Latest indications from the Namibia Statistics Agency (NSA) dating back from the 2017 financial year are that the number of Namibians who are banking has gone up exponentially.
The banking population has gone up to 67.9% in 2017, from 45% in 2011 while a majority (64.7%) are finding Automated Teller Machines (ATMs) as the most comfortable banking channel followed by bank branches (58.1%).
These findings are sprouting from a Financial Inclusion Survey (NFIS) conducted in collaboration with the Bank of Namibia last year and being a first of its kind, it ran from the 2nd of October to the 13th of November.
According to the NSA, “The main barrier to banking was that there is no money to save (59.6%), while the least reported barrier was the inconvenience of banking hours (0.1%).”
In the six months before the beginning of 2017, around 19.4% of the eligible population reportedly borrowed money to buy food, mainly.
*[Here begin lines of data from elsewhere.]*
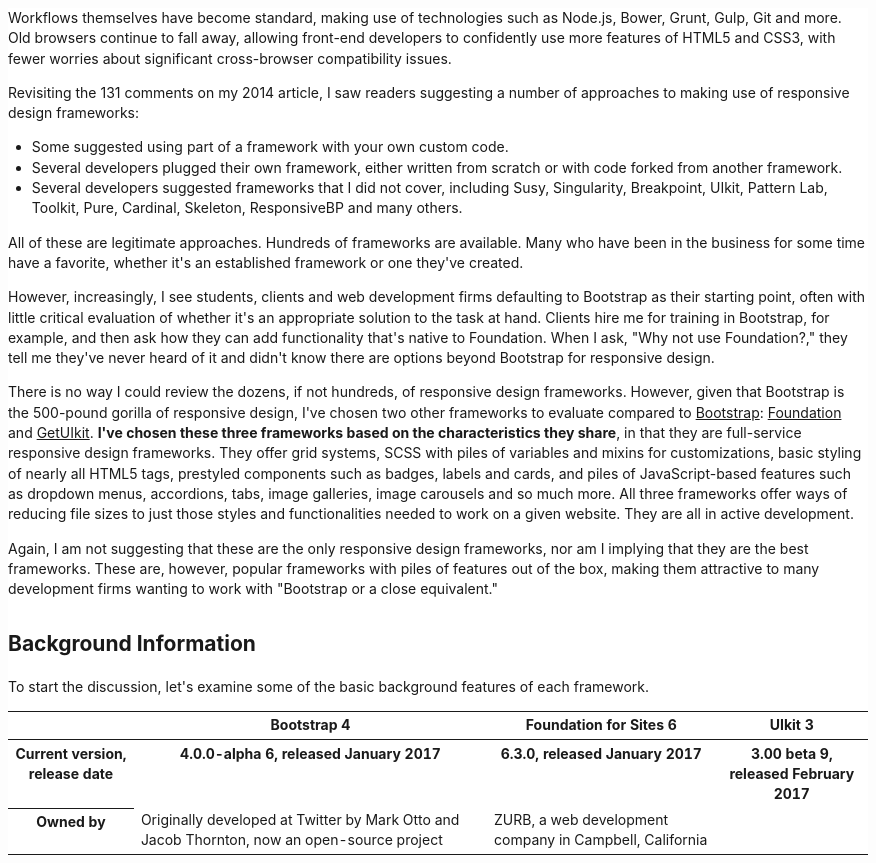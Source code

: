 Workflows themselves have become standard, making use of technologies such as Node.js, Bower, Grunt, Gulp, Git and more. Old browsers continue to fall away, allowing front-end developers to confidently use more features of HTML5 and CSS3, with fewer worries about significant cross-browser compatibility issues.

Revisiting the 131 comments on my 2014 article, I saw readers suggesting a number of approaches to making use of responsive design frameworks:

*   Some suggested using part of a framework with your own custom code.
*   Several developers plugged their own framework, either written from scratch or with code forked from another framework.
*   Several developers suggested frameworks that I did not cover, including Susy, Singularity, Breakpoint, UIkit, Pattern Lab, Toolkit, Pure, Cardinal, Skeleton, ResponsiveBP and many others.

All of these are legitimate approaches. Hundreds of frameworks are available. Many who have been in the business for some time have a favorite, whether it's an established framework or one they've created.

However, increasingly, I see students, clients and web development firms defaulting to Bootstrap as their starting point, often with little critical evaluation of whether it's an appropriate solution to the task at hand. Clients hire me for training in Bootstrap, for example, and then ask how they can add functionality that's native to Foundation. When I ask, "Why not use Foundation?," they tell me they've never heard of it and didn't know there are options beyond Bootstrap for responsive design.

There is no way I could review the dozens, if not hundreds, of responsive design frameworks. However, given that Bootstrap is the 500-pound gorilla of responsive design, I've chosen two other frameworks to evaluate compared to [Bootstrap](https://getbootstrap.com/): [Foundation](https://foundation.zurb.com/) and [GetUIkit](https://getuikit.com/). **I've chosen these three frameworks based on the characteristics they share**, in that they are full-service responsive design frameworks. They offer grid systems, SCSS with piles of variables and mixins for customizations, basic styling of nearly all HTML5 tags, prestyled components such as badges, labels and cards, and piles of JavaScript-based features such as dropdown menus, accordions, tabs, image galleries, image carousels and so much more. All three frameworks offer ways of reducing file sizes to just those styles and functionalities needed to work on a given website. They are all in active development.

Again, I am not suggesting that these are the only responsive design frameworks, nor am I implying that they are the best frameworks. These are, however, popular frameworks with piles of features out of the box, making them attractive to many development firms wanting to work with "Bootstrap or a close equivalent."

## Background Information

To start the discussion, let's examine some of the basic background features of each framework.</p>

<table class="tablesaw" data-tablesaw-mode="swipe" data-tablesaw-minimap>
<thead>
<tr>
<th data-tablesaw-priority="persist"></th>
<th>Bootstrap 4</th>
<th>Foundation for Sites 6</th>
<th>UIkit 3</th>
</tr>
</thead>
<tbody>
<tr>
<th>Current version, release date</th>
<th>4.0.0-alpha 6, released January 2017</td>
<th>6.3.0, released January 2017</td>
<th>3.00 beta 9, released February 2017</td>
</tr>
<tr>
<th>Owned by</th>
<td>Originally developed at Twitter by Mark Otto and Jacob Thornton, now an open-source project</td>
<td>ZURB, a web development company in Campbell, California</td>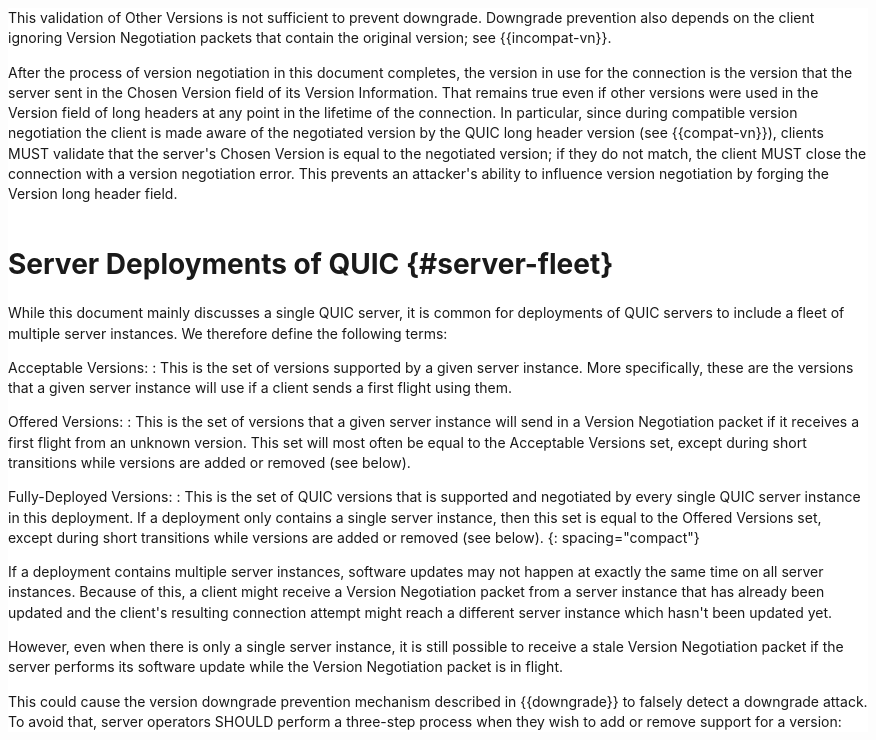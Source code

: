 This validation of Other Versions is not sufficient to prevent downgrade.
Downgrade prevention also depends on the client ignoring Version Negotiation
packets that contain the original version; see {{incompat-vn}}.

After the process of version negotiation in this document completes, the version
in use for the connection is the version that the server sent in the Chosen
Version field of its Version Information. That remains true even if other
versions were used in the Version field of long headers at any point in the
lifetime of the connection. In particular, since during compatible version
negotiation the client is made aware of the negotiated version by the QUIC long
header version (see {{compat-vn}}), clients MUST validate that the server's
Chosen Version is equal to the negotiated version; if they do not match, the
client MUST close the connection with a version negotiation error. This prevents
an attacker's ability to influence version negotiation by forging the Version
long header field.


# Server Deployments of QUIC {#server-fleet}

While this document mainly discusses a single QUIC server, it is common for
deployments of QUIC servers to include a fleet of multiple server instances. We
therefore define the following terms:

Acceptable Versions:
: This is the set of versions supported by a given server instance. More
specifically, these are the versions that a given server instance will use if a
client sends a first flight using them.

Offered Versions:
: This is the set of versions that a given server instance will send in a
Version Negotiation packet if it receives a first flight from an unknown
version. This set will most often be equal to the Acceptable Versions set,
except during short transitions while versions are added or removed (see below).

Fully-Deployed Versions:
: This is the set of QUIC versions that is supported and negotiated by every
single QUIC server instance in this deployment. If a deployment only contains a
single server instance, then this set is equal to the Offered Versions set,
except during short transitions while versions are added or removed (see below).
{: spacing="compact"}

If a deployment contains multiple server instances, software updates may not
happen at exactly the same time on all server instances. Because of this, a
client might receive a Version Negotiation packet from a server instance that
has already been updated and the client's resulting connection attempt might
reach a different server instance which hasn't been updated yet.

However, even when there is only a single server instance, it is still possible
to receive a stale Version Negotiation packet if the server performs its
software update while the Version Negotiation packet is in flight.

This could cause the version downgrade prevention mechanism described in
{{downgrade}} to falsely detect a downgrade attack. To avoid that, server
operators SHOULD perform a three-step process when they wish to add or remove
support for a version:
The NSA reports that the main barrier to accessing credit in the country was the fear of debt.
“12.8% of adults in Namibia had or used credit/loan products from banks in the six months preceding the 2017 NFIS. They could also be using other non-bank credit/loan products and/or borrowed from friends and family, but the defining characteristics are that they borrow from a bank,” says the NSA.
Only a few people constituting 6.7% of adults are depending on informal mechanisms such as informal money lenders while they do not have any formal financial credit/loan products and could be borrowing from friends and family, NSA observes.
On a comparative basis in the SADC region, Namibia has been ranked fourth in terms of financial inclusion.
Basically, the Financial Inclusion Survey is a national representative survey of how individuals source their income and how they manage their financial lives including their engagement with the financial services sector as a whole, said NSA.